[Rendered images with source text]
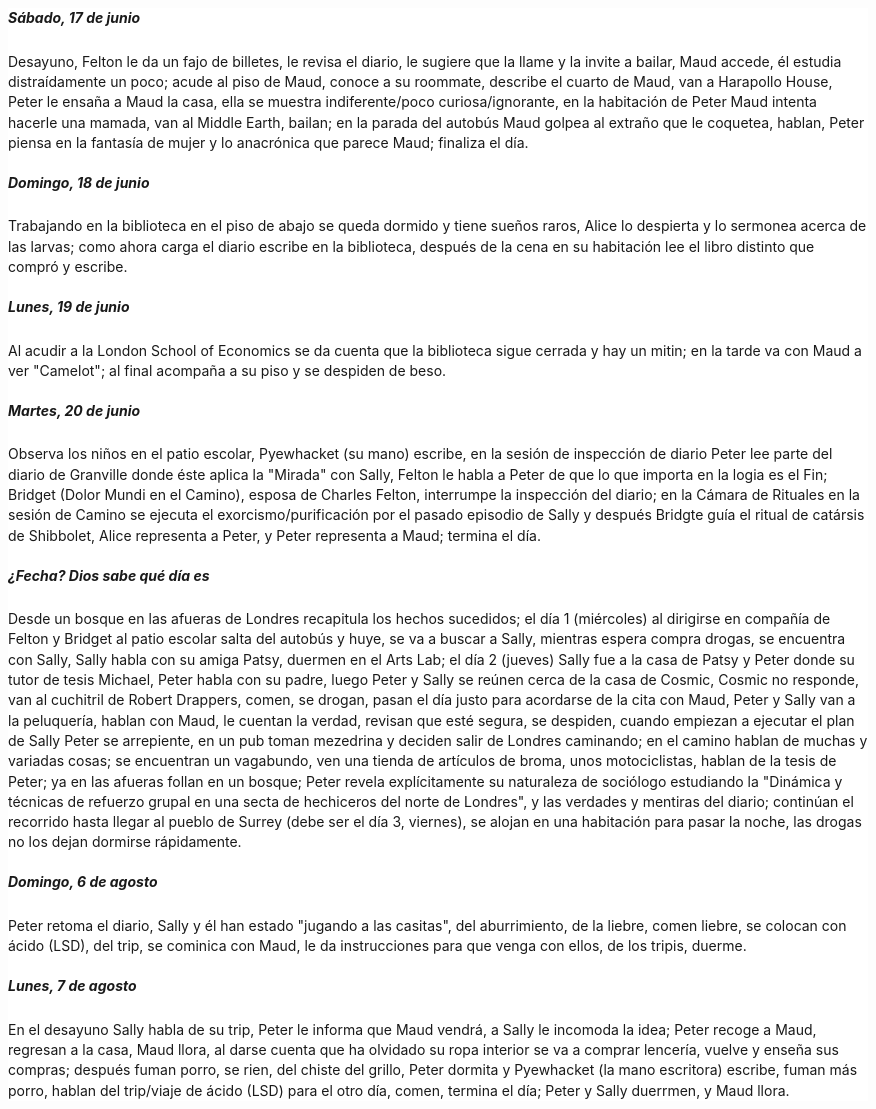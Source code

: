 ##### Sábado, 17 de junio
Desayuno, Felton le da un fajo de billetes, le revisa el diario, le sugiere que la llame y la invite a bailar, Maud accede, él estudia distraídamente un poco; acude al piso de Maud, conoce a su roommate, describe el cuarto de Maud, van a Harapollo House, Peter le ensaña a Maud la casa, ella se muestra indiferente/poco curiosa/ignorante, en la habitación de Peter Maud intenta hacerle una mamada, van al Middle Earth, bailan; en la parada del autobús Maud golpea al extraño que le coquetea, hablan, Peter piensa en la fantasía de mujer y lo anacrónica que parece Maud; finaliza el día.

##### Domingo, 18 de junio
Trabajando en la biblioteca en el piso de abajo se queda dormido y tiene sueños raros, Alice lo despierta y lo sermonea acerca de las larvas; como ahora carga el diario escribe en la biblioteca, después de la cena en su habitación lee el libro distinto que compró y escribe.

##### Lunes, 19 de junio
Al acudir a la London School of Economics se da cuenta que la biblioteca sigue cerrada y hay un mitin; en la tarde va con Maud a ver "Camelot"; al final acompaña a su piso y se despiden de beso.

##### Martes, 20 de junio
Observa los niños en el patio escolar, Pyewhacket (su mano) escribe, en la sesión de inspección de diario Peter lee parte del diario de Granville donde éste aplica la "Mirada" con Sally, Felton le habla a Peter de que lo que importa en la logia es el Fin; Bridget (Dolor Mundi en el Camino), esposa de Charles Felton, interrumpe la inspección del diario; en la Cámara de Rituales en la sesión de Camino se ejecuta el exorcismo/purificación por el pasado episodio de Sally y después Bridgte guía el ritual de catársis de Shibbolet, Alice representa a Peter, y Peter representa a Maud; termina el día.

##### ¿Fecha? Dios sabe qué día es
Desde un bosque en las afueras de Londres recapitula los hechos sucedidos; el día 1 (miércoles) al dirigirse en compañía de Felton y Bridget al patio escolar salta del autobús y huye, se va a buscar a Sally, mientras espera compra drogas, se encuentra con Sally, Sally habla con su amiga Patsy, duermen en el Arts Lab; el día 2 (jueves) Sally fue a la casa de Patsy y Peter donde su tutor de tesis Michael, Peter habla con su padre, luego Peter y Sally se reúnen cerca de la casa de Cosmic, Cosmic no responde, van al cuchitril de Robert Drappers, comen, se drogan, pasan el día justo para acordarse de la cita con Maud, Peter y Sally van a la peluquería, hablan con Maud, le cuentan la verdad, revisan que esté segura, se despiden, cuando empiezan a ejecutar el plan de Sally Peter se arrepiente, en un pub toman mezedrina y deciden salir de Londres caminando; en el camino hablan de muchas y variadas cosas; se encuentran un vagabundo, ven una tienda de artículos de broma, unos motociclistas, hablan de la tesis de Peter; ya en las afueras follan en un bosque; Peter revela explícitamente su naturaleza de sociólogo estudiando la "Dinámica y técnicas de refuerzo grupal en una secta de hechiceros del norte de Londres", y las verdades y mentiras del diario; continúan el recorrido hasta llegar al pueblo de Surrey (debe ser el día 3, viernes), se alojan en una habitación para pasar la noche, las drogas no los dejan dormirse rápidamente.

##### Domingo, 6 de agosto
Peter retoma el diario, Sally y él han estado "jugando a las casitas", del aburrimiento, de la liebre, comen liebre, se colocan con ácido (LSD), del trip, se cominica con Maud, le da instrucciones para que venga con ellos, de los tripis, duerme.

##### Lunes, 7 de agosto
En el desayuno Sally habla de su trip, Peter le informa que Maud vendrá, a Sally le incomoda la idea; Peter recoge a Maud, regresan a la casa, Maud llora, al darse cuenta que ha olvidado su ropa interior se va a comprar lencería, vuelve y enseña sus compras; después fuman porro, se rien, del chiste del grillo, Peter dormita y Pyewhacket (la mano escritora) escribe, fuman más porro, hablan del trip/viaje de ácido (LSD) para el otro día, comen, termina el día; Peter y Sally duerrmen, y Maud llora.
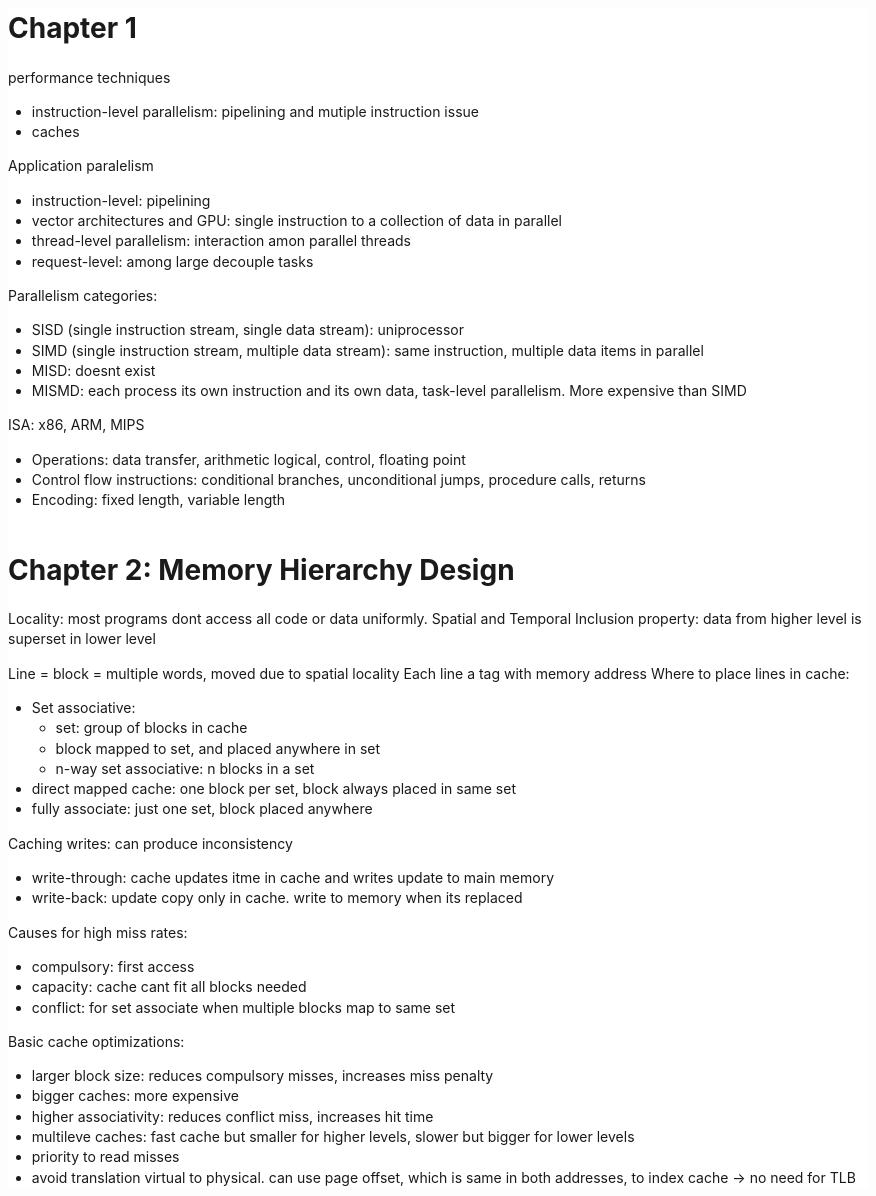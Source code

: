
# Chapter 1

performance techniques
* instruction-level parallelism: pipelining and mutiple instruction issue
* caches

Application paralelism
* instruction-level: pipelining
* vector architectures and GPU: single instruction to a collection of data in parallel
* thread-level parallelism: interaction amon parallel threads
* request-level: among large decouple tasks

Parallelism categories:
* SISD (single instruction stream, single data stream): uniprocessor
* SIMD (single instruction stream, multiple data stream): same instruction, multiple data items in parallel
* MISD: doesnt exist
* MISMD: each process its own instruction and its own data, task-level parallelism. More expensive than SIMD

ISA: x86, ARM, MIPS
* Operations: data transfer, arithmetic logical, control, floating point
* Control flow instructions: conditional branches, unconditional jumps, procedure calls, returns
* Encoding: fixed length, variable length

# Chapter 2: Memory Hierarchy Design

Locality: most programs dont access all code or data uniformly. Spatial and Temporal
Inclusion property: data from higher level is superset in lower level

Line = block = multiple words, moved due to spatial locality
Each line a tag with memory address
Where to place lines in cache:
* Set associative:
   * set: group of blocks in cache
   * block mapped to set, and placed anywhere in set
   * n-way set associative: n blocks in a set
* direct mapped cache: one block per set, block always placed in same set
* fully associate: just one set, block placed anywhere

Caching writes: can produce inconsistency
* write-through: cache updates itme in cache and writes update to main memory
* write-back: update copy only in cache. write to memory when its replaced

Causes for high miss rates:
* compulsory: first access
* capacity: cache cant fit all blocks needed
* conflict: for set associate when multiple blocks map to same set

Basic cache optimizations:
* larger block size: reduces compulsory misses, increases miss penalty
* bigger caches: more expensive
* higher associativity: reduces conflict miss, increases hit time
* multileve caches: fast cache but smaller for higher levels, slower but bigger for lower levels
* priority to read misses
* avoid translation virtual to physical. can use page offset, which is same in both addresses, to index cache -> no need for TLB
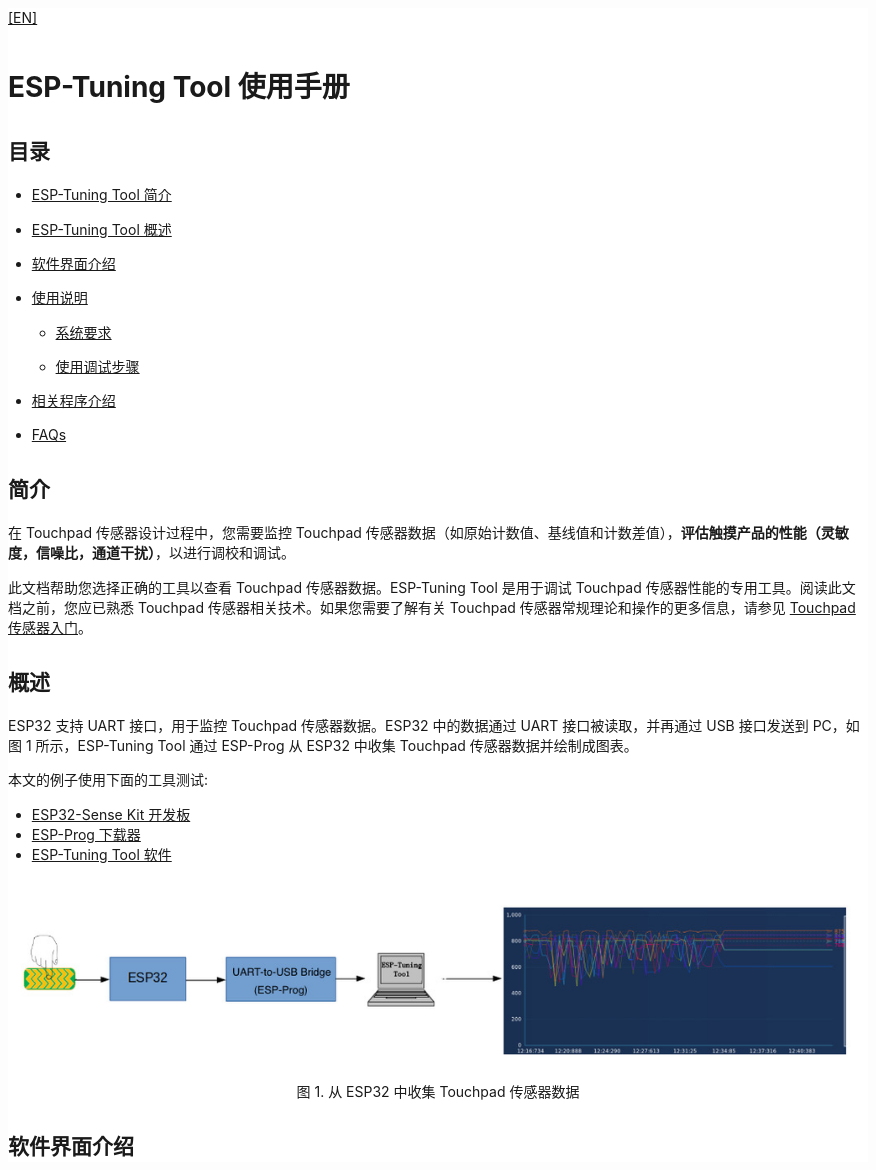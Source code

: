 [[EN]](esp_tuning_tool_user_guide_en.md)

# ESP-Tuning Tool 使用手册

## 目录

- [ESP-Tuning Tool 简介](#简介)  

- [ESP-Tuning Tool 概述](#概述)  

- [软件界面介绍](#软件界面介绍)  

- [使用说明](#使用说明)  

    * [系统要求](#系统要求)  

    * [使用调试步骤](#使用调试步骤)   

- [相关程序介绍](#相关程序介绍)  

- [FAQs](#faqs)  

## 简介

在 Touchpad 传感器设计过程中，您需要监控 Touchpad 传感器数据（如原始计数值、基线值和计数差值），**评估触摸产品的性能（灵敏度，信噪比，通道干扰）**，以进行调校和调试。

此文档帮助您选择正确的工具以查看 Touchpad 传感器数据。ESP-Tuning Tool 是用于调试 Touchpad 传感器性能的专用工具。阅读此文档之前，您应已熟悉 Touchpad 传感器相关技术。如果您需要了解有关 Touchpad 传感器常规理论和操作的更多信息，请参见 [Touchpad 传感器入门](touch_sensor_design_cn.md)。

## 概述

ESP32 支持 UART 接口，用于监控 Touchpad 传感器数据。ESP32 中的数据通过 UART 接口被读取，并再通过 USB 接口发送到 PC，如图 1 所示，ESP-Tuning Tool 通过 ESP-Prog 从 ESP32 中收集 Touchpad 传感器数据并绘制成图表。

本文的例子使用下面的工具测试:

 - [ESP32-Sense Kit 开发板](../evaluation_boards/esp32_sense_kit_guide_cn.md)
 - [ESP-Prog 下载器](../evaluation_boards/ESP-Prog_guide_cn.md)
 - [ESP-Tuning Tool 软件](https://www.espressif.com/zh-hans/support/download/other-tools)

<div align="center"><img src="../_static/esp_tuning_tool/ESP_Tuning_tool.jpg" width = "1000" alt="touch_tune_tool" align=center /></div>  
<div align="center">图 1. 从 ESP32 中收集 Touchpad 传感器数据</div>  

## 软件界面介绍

- _What you will do_
Whenever the string "anywhere" shows up in a line of the entries, copy that line.

- _Exercise response_
   * block mapped to set, and placed anywhere in set
* fully associate: just one set, block placed anywhere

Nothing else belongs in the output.